══ Data for the task ══

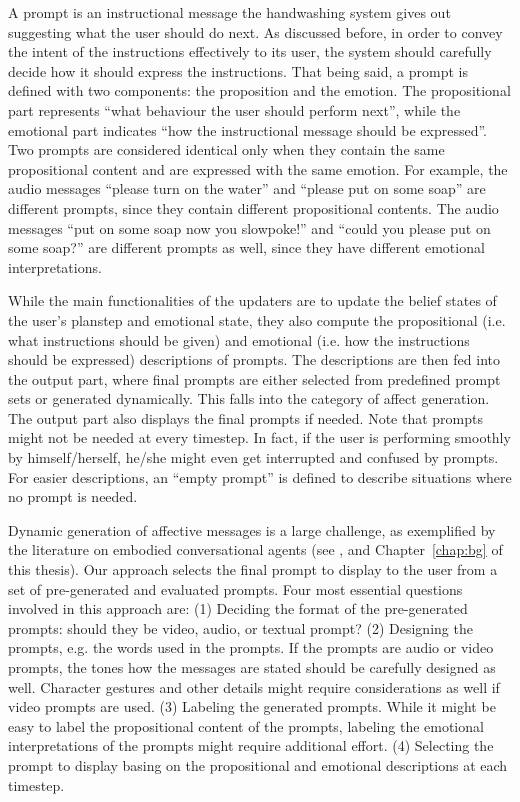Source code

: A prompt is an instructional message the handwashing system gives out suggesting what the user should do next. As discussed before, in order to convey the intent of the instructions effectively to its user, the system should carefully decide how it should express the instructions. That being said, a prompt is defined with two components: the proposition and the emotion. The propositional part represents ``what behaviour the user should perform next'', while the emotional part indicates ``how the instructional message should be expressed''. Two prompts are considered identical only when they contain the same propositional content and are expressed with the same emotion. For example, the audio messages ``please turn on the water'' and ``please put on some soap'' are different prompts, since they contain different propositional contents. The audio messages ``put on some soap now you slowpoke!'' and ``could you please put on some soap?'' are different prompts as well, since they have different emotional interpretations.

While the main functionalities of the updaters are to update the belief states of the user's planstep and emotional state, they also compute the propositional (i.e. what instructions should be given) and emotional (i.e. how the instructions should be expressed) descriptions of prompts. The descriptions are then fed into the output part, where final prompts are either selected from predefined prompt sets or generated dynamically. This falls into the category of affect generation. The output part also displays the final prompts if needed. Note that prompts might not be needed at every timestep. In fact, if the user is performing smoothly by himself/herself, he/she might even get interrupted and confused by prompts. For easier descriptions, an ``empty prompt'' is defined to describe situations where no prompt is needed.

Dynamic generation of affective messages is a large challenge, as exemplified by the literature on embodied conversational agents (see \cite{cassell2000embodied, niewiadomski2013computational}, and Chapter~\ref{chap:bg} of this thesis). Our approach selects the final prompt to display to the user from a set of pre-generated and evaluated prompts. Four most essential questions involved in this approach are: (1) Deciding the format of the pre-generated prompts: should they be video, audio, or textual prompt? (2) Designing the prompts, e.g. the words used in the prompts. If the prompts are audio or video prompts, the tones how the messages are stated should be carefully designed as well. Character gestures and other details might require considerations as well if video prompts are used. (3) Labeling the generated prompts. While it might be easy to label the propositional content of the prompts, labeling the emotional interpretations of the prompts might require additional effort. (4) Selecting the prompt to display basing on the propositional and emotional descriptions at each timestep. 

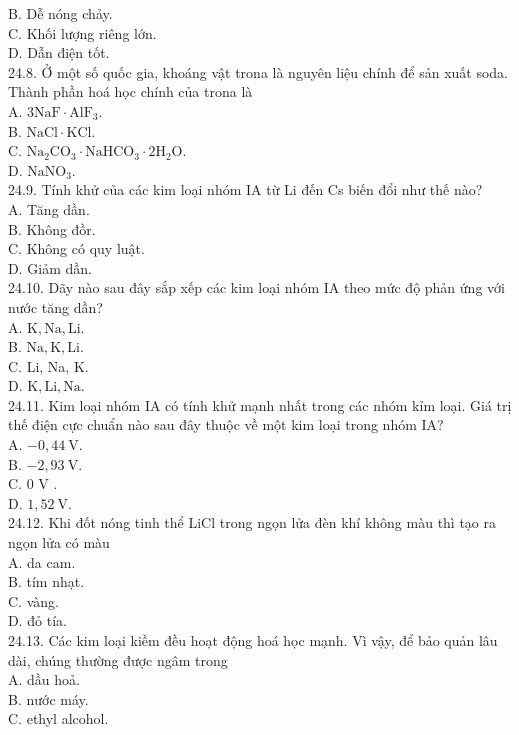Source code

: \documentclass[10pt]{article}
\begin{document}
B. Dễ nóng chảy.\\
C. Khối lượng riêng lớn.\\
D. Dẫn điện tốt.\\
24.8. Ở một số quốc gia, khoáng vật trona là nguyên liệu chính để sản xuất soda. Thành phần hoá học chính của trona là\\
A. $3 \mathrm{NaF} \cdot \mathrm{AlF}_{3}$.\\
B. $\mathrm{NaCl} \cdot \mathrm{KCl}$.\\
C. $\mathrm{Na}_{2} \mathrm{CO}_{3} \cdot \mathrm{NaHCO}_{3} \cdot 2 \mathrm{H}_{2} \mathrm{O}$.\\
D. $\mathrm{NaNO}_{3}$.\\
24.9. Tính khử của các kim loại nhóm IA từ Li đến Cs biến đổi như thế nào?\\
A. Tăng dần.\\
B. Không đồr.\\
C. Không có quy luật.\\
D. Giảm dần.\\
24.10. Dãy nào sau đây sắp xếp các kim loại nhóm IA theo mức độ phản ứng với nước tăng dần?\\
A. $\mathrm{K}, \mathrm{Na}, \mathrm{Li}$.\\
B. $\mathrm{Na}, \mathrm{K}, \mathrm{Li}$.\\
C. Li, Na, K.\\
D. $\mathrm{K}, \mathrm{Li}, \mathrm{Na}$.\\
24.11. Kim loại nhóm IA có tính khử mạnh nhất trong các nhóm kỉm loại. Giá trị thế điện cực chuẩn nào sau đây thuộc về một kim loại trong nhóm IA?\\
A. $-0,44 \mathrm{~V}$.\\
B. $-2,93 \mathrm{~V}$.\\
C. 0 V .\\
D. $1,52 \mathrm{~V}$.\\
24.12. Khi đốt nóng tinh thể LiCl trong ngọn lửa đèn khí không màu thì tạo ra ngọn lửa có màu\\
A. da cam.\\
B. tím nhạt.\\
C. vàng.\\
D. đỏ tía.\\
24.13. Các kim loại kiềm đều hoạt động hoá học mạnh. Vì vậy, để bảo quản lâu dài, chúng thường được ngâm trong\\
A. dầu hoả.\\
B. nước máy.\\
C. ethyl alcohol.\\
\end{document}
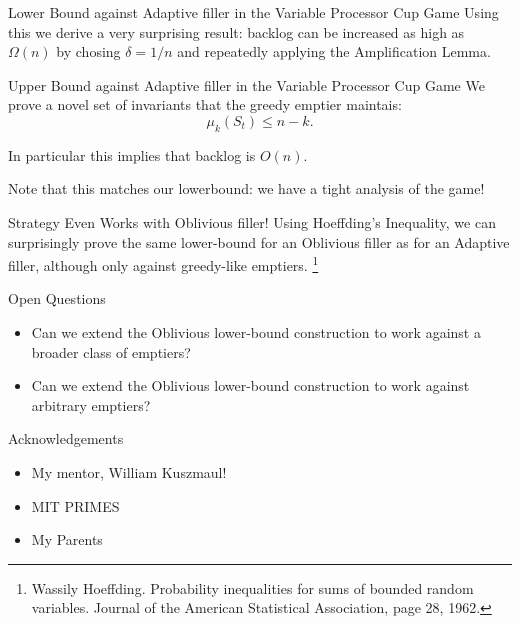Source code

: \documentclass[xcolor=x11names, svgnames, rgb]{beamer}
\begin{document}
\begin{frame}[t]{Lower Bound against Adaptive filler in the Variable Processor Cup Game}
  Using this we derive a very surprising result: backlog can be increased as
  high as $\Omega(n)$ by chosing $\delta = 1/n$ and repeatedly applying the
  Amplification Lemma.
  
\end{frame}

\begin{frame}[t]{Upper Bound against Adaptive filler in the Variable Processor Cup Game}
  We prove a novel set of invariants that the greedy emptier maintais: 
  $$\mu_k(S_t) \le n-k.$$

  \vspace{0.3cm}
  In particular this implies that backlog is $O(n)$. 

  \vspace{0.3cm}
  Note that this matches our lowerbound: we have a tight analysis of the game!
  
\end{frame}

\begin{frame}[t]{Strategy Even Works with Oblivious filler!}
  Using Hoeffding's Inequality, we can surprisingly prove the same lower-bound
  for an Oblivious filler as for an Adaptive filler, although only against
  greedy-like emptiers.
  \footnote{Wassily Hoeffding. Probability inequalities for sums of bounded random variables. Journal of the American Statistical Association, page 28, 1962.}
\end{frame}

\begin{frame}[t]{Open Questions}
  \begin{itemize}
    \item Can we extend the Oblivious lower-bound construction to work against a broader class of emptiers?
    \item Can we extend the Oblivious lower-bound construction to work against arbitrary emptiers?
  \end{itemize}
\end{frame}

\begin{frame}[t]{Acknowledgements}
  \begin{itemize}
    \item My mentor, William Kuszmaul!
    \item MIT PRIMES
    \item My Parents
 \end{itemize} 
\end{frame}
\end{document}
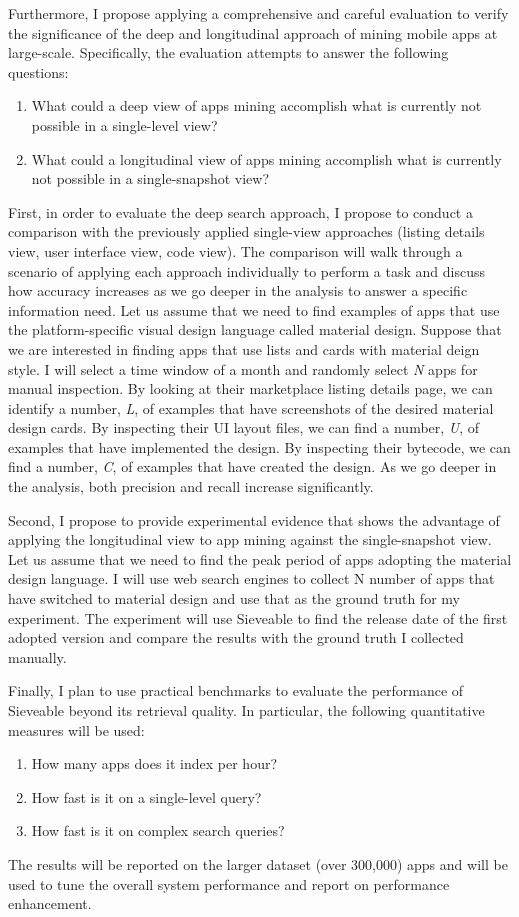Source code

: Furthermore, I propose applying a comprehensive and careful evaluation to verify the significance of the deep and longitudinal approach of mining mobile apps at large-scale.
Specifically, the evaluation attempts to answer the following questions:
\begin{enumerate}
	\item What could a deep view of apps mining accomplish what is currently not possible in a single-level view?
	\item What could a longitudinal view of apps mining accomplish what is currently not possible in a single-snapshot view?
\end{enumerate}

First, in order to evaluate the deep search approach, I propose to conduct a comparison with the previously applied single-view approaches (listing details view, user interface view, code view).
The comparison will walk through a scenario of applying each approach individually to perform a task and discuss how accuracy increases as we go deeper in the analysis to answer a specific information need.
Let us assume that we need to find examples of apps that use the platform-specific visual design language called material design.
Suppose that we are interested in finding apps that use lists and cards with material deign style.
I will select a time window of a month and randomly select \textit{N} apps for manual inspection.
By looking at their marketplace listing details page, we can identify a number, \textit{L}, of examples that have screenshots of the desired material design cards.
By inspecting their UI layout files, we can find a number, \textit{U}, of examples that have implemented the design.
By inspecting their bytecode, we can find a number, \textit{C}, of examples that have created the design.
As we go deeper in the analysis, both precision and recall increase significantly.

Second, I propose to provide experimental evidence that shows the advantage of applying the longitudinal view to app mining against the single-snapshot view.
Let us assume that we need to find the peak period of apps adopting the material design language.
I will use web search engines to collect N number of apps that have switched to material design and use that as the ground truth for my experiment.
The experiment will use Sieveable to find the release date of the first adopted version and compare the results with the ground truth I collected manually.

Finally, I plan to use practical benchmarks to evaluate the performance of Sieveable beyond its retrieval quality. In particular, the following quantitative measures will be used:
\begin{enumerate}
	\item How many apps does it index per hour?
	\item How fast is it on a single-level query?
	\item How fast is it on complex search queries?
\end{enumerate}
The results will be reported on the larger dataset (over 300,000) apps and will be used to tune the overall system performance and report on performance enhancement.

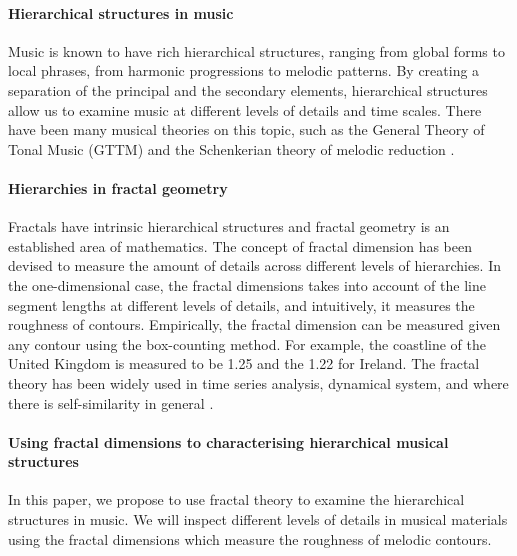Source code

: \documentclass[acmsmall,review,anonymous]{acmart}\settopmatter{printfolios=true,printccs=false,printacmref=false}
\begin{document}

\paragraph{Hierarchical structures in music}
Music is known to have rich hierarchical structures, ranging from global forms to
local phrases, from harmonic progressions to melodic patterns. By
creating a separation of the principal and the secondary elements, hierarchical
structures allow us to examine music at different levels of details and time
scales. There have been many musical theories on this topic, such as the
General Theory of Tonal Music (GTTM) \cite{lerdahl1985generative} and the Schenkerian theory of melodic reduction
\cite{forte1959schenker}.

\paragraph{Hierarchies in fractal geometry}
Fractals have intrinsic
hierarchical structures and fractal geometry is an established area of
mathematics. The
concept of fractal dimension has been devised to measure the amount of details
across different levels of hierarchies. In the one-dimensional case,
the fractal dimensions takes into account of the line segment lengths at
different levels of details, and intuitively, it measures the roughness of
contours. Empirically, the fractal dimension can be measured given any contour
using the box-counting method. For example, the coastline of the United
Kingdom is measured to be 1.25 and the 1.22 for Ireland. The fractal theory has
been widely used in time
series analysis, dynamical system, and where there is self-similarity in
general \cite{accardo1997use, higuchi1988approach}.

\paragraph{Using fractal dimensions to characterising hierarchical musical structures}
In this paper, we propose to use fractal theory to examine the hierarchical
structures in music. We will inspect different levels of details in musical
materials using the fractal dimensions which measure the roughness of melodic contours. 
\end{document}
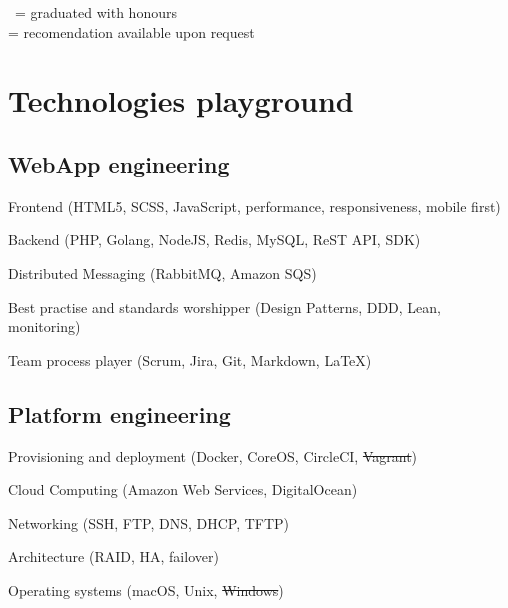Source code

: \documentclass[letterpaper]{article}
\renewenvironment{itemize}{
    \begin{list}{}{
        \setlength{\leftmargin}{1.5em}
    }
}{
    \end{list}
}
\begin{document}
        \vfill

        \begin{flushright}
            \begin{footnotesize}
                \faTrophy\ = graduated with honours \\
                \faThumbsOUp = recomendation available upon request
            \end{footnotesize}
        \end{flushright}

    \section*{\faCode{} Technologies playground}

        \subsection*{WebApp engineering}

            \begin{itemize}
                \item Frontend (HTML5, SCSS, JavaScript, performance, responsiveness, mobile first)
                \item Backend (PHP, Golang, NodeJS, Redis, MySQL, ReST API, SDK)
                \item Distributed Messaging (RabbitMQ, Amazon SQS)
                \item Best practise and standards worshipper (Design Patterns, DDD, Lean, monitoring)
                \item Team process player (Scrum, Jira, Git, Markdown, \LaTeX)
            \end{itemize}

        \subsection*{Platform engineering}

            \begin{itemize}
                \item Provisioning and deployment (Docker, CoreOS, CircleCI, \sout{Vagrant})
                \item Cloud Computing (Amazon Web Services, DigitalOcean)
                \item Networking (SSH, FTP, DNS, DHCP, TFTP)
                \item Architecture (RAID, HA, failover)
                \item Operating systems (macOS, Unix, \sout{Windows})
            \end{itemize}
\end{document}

═══

● Required action: All that should be printed is the run of lines above from the one with "greedy-like emptiers." through the one with "I will select", both included, exactly as given, with pictures left out.

● Solution to this task:
  greedy-like emptiers.
  \footnote{Wassily Hoeffding. Probability inequalities for sums of bounded random variables. Journal of the American Statistical Association, page 28, 1962.}
\end{frame}

\begin{frame}[t]{Open Questions}
  \begin{itemize}
    \item Can we extend the Oblivious lower-bound construction to work against a broader class of emptiers?
    \item Can we extend the Oblivious lower-bound construction to work against arbitrary emptiers?
  \end{itemize}
\end{frame}

\begin{frame}[t]{Acknowledgements}
  \begin{itemize}
    \item My mentor, William Kuszmaul!
    \item MIT PRIMES
    \item My Parents
 \end{itemize} 
\end{frame}
\end{document}
Source code

: Furthermore, I propose applying a comprehensive and careful evaluation to verify the significance of the deep and longitudinal approach of mining mobile apps at large-scale.
Specifically, the evaluation attempts to answer the following questions:
\begin{enumerate}
	\item What could a deep view of apps mining accomplish what is currently not possible in a single-level view?
	\item What could a longitudinal view of apps mining accomplish what is currently not possible in a single-snapshot view?
\end{enumerate}

First, in order to evaluate the deep search approach, I propose to conduct a comparison with the previously applied single-view approaches (listing details view, user interface view, code view).
The comparison will walk through a scenario of applying each approach individually to perform a task and discuss how accuracy increases as we go deeper in the analysis to answer a specific information need.
Let us assume that we need to find examples of apps that use the platform-specific visual design language called material design.
Suppose that we are interested in finding apps that use lists and cards with material deign style.
I will select a time window of a month and randomly select \textit{N} apps for manual inspection.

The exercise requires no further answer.